As above how does one get the duty of being a Mod? I spend most of the day on here and wouldn't mind helping out if needed.


----------



## CamV6 (Oct 26, 2003)

Speak to KMPowell.

I've asked and offered many times, including taking a special interest in policing the f/s section but all falling on deaf ears


----------



## kmpowell (May 6, 2002)

CamV6 said:


> I've asked and offered many times, including taking a special interest in policing the f/s section but all falling on deaf ears


Nothing has fallen on deaf ears mate - you openly admitted to not having time to visit the forum very often due to your hectic work/homelife, which isn't an ideal situation for a mod.

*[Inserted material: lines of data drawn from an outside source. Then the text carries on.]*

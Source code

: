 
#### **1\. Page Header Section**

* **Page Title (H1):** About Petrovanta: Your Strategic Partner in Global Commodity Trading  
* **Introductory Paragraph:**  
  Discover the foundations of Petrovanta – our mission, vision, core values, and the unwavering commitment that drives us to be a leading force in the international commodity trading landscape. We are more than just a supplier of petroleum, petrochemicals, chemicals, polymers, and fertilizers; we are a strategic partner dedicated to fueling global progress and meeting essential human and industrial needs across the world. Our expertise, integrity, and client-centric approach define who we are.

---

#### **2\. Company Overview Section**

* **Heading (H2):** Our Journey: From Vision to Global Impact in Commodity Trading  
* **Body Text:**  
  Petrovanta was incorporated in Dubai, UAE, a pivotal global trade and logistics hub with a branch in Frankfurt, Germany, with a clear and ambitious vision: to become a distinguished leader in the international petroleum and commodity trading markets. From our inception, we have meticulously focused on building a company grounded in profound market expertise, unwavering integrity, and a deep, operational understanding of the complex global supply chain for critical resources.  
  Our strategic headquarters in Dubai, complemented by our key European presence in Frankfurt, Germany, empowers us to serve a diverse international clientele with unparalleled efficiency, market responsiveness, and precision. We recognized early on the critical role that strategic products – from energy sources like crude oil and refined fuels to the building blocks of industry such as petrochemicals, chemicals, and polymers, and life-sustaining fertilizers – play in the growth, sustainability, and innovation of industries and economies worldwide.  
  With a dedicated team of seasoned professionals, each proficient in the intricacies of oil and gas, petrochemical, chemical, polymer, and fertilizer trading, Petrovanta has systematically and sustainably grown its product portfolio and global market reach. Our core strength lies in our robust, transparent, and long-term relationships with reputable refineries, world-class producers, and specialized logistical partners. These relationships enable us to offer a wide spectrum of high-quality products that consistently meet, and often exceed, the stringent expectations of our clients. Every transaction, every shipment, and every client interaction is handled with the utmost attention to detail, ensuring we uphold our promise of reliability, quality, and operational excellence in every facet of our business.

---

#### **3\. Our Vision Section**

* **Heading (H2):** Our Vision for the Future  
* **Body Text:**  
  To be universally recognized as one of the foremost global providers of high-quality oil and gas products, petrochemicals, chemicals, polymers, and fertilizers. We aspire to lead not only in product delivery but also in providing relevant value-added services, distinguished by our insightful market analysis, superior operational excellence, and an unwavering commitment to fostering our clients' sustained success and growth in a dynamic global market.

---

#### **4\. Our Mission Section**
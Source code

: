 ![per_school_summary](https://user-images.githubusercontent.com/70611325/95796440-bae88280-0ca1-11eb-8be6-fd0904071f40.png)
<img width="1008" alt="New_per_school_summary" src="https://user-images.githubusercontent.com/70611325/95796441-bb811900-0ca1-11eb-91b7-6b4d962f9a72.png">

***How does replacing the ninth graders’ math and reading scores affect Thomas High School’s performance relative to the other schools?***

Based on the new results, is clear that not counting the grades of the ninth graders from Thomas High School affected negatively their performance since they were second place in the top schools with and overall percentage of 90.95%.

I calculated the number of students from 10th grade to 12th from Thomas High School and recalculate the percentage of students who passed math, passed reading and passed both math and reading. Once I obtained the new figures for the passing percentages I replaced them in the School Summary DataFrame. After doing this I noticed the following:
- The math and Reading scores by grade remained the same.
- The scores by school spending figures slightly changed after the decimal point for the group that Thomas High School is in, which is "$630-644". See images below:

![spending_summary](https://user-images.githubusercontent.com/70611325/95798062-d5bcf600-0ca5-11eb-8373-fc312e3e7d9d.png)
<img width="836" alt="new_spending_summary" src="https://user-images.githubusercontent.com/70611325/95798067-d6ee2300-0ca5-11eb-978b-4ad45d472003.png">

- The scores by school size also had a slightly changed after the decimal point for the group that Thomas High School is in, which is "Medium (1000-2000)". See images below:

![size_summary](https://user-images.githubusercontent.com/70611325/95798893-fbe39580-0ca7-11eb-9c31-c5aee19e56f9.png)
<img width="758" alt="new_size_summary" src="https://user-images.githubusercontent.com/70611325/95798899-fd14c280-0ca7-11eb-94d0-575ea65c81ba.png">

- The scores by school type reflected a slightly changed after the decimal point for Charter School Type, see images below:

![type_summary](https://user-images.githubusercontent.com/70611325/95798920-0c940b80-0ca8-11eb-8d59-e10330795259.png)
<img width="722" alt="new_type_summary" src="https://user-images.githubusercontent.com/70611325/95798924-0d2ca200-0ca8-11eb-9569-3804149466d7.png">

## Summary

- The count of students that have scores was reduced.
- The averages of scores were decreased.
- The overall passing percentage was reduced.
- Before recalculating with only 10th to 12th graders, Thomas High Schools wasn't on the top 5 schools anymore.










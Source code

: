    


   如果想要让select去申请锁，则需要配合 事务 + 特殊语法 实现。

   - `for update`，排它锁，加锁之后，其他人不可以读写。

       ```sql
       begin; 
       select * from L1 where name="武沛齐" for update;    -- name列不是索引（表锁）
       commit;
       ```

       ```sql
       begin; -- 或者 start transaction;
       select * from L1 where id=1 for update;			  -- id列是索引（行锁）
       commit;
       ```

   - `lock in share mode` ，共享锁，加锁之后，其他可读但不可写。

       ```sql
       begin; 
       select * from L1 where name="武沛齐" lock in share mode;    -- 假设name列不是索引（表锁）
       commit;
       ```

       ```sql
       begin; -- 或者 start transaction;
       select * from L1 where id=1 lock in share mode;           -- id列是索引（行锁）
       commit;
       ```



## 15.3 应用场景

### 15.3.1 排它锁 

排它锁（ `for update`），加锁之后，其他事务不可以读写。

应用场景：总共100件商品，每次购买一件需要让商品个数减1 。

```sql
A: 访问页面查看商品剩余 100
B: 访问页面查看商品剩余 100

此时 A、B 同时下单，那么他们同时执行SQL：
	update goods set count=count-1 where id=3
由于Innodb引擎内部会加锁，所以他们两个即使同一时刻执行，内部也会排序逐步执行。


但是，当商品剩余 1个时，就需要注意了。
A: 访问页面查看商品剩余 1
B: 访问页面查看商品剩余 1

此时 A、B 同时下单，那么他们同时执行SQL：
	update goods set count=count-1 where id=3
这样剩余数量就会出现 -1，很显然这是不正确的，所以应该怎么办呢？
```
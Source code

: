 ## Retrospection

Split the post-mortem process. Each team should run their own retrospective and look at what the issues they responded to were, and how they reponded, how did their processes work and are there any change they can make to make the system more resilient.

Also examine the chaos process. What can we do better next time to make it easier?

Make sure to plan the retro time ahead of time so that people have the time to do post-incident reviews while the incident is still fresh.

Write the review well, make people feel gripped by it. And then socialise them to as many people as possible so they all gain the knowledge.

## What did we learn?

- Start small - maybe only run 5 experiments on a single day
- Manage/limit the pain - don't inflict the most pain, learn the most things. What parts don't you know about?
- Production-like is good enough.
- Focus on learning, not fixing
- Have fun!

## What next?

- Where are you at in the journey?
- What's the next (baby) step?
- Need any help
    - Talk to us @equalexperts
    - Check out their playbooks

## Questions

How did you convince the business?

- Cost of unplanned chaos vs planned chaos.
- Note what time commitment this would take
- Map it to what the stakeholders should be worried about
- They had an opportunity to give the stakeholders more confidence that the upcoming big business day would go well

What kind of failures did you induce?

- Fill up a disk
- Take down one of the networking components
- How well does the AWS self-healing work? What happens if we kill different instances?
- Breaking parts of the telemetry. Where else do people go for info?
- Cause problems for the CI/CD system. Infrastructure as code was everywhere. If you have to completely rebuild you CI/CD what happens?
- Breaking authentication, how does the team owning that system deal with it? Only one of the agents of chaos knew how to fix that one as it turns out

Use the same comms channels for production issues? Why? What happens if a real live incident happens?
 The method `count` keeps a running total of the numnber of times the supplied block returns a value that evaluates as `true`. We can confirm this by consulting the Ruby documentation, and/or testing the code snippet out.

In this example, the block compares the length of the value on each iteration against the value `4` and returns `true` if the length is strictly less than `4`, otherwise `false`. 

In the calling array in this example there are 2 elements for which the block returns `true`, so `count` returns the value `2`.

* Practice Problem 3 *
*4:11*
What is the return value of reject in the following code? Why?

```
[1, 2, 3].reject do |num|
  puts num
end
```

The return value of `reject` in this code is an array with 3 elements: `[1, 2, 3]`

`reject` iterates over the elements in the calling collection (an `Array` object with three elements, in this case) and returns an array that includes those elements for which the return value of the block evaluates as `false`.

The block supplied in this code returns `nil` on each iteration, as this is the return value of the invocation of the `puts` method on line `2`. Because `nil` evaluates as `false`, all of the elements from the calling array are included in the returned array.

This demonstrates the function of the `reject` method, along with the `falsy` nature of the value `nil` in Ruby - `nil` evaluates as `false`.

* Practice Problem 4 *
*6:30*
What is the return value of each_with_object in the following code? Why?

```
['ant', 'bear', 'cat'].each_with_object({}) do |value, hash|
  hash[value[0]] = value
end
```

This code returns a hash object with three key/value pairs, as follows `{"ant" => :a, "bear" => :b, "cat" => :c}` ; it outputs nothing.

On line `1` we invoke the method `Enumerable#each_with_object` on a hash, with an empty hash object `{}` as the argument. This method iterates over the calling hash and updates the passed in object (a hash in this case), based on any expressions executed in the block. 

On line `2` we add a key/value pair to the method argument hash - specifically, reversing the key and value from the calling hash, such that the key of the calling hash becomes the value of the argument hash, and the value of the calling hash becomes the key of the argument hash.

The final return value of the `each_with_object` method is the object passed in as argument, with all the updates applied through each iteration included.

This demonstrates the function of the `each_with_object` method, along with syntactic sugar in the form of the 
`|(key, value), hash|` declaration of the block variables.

@everbody - At the moment we have enough mods, but when a mod position crops up many factors are considered for candidates.


----------



## CamV6 (Oct 26, 2003)

kmpowell said:


> CamV6 said:
> 
> 
> > I've asked and offered many times, including taking a special interest in policing the f/s section but all falling on deaf ears
> ...


Yeah, sorry mate, that did come accross totally wrong and I didnt think too much.

Yes my circs did change and I have less time but I am around more than I was at one time and can look in the days now and again and most nights tho.

Sorry if what I said was a bit unfair.

Cam


----------



## ecko2702 (Jan 26, 2009)

Thanks you for the answer. If you ever need any help in the future I would love to.


----------



## audimad (Jan 7, 2008)

You are about 40 years too late, i don't think mods have been around since the 60's. :lol:


----------